During the infamous murders at Babi Yar outside Kiev in September 1941, for example, a combination of soldiers from SS police battalions, Einsatzgruppen and local collaborators murdered nearly 34,000 Jews in just two days by shooting them. This was killing on a scale that no death camp ever matched over a similar period. What gas chambers offered was not a way of killing more people in a single day than shooting, but a method of making the killing easier – for the killers.
Laurence Rees (The Holocaust. A new history, 2017)
The devastation of Kiev in the span of more than two years also has its historical reasons. Battle for Kiev itself in July-September 1941. The intentional devastations of the retreating Soviet troops as well as the sabotage against the German occupation forces and finally battles for the liberation of Kiev in October-November 1943. After the liberation of Kiev and the ‘re-entry’ of the pre-war population, demobilization of soldiers, recovery of the industry, the May 1945 victory parade witnessed the 500 000 of population.
Brilliant camouflage, deception operations elsewhere and a lack of Luftwaffe air reconnaissance led the Germans to overlook this particular threat. When the two armies burst out of the bridgehead they were able to encircle Kiev, which fell on 6 November, the day before the celebrations in Moscow of the anniversary of the Revolution.
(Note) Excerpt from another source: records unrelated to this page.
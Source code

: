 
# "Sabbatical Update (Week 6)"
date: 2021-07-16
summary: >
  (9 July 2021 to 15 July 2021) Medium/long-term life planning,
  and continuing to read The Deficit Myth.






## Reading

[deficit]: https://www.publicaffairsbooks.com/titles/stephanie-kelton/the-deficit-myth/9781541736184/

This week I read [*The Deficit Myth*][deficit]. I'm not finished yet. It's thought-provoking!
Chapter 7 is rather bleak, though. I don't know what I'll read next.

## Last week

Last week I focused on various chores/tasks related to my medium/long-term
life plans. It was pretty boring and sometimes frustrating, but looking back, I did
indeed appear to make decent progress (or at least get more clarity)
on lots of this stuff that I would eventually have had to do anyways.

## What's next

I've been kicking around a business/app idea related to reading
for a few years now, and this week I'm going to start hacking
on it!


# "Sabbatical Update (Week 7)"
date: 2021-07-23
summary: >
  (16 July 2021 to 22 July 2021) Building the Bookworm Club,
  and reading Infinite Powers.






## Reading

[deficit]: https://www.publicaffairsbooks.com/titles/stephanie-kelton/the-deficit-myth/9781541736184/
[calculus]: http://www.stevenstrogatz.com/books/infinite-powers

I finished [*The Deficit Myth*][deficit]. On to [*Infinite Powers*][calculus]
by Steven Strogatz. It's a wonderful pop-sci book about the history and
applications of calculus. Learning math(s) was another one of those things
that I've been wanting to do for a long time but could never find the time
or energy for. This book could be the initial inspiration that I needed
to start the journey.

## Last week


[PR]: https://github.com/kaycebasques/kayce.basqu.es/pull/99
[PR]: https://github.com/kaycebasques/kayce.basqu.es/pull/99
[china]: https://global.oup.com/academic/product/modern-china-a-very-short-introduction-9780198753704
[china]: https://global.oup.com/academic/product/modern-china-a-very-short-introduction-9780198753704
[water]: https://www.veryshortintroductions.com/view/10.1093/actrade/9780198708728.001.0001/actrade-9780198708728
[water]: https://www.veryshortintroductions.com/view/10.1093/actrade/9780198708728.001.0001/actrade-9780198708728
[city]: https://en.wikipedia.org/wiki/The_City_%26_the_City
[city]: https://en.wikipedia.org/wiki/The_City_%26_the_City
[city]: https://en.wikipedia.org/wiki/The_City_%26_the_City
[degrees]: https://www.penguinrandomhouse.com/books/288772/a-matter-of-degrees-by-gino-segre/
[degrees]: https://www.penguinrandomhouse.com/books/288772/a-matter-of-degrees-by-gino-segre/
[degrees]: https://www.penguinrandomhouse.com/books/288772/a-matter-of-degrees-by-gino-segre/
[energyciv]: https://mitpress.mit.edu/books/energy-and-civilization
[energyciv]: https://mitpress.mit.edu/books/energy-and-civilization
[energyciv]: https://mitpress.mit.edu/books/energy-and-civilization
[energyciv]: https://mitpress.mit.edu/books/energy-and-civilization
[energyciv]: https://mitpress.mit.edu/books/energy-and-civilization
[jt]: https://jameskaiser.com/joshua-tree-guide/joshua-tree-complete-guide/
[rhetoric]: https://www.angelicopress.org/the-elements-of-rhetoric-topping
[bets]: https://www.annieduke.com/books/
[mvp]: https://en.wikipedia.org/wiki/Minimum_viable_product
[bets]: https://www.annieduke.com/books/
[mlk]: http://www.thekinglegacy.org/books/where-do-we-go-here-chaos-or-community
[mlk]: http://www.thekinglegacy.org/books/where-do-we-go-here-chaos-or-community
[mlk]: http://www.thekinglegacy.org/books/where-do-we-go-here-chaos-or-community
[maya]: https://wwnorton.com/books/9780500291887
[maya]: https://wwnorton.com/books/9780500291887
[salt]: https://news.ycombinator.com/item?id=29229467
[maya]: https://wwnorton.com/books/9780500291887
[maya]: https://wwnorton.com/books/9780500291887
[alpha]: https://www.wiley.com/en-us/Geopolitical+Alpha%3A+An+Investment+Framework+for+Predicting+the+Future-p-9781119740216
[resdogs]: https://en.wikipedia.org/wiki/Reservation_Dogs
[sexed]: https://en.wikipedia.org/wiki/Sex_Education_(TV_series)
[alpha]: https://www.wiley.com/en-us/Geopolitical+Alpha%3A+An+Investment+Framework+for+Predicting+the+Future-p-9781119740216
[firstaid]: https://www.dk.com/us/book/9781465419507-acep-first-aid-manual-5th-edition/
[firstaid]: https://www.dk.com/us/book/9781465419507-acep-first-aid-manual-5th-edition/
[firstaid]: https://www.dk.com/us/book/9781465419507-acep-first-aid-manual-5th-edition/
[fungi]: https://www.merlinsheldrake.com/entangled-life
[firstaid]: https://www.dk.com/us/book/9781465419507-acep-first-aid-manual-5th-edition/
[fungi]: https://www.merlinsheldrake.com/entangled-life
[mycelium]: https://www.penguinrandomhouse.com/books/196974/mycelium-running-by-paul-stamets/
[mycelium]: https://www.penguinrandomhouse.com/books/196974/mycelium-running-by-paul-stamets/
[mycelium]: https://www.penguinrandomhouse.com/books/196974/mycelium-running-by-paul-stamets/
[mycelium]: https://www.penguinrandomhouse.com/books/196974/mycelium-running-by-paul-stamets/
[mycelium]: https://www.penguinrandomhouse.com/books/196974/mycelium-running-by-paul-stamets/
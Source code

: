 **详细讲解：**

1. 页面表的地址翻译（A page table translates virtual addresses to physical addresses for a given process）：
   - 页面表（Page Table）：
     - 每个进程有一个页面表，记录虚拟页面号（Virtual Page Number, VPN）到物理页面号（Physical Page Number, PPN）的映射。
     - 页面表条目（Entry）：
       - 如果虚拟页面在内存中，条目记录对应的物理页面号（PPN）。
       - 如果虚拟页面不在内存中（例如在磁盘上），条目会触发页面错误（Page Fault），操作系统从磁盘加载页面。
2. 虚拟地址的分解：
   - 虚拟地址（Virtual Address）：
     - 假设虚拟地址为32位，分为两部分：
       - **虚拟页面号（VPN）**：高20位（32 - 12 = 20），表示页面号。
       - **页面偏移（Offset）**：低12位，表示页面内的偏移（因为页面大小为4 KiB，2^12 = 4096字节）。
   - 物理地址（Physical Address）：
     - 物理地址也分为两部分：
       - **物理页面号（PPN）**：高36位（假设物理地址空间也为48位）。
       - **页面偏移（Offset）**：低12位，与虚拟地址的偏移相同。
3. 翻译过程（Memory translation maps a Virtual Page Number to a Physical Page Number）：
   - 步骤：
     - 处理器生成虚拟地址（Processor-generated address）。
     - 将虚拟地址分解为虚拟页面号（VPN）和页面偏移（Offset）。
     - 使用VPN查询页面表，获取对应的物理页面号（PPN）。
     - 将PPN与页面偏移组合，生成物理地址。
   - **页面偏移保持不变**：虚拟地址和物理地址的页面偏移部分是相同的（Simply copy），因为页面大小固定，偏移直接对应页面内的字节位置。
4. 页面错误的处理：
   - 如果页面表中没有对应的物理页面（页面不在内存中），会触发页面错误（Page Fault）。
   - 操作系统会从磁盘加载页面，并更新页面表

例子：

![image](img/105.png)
Stalin was exultant.
Antony Beevor (The Second World War, 2012)
HISTORY OF THE WW2 MEMORIAL COMPLEX IN KIEV
It took almost two years and the efforts of the half of the total forces of the Soviet army to gain back the Ukrainian territory, which had been conquered for less than four months of the year 1941. In January 1943, at the time when the 6th army of Paulus was on its last breath in Stalingrad, a new advance of the Red Army succeeded to liberate selected north-east areas of the Ukrainian Soviet Socialist Republic (USSR and should not be confused with the ‘Union of Soviet Socialistic Republic’). On May 19, 1944, the Central Committee of the Communist Party of Ukraine approved the project of a pre-planned historical exhibition called ‘Ukrainian partisans in their fight against the German-fascist invaders’. Back then, the Crimean peninsula had been liberated and the new front line was now close to the Romanian border.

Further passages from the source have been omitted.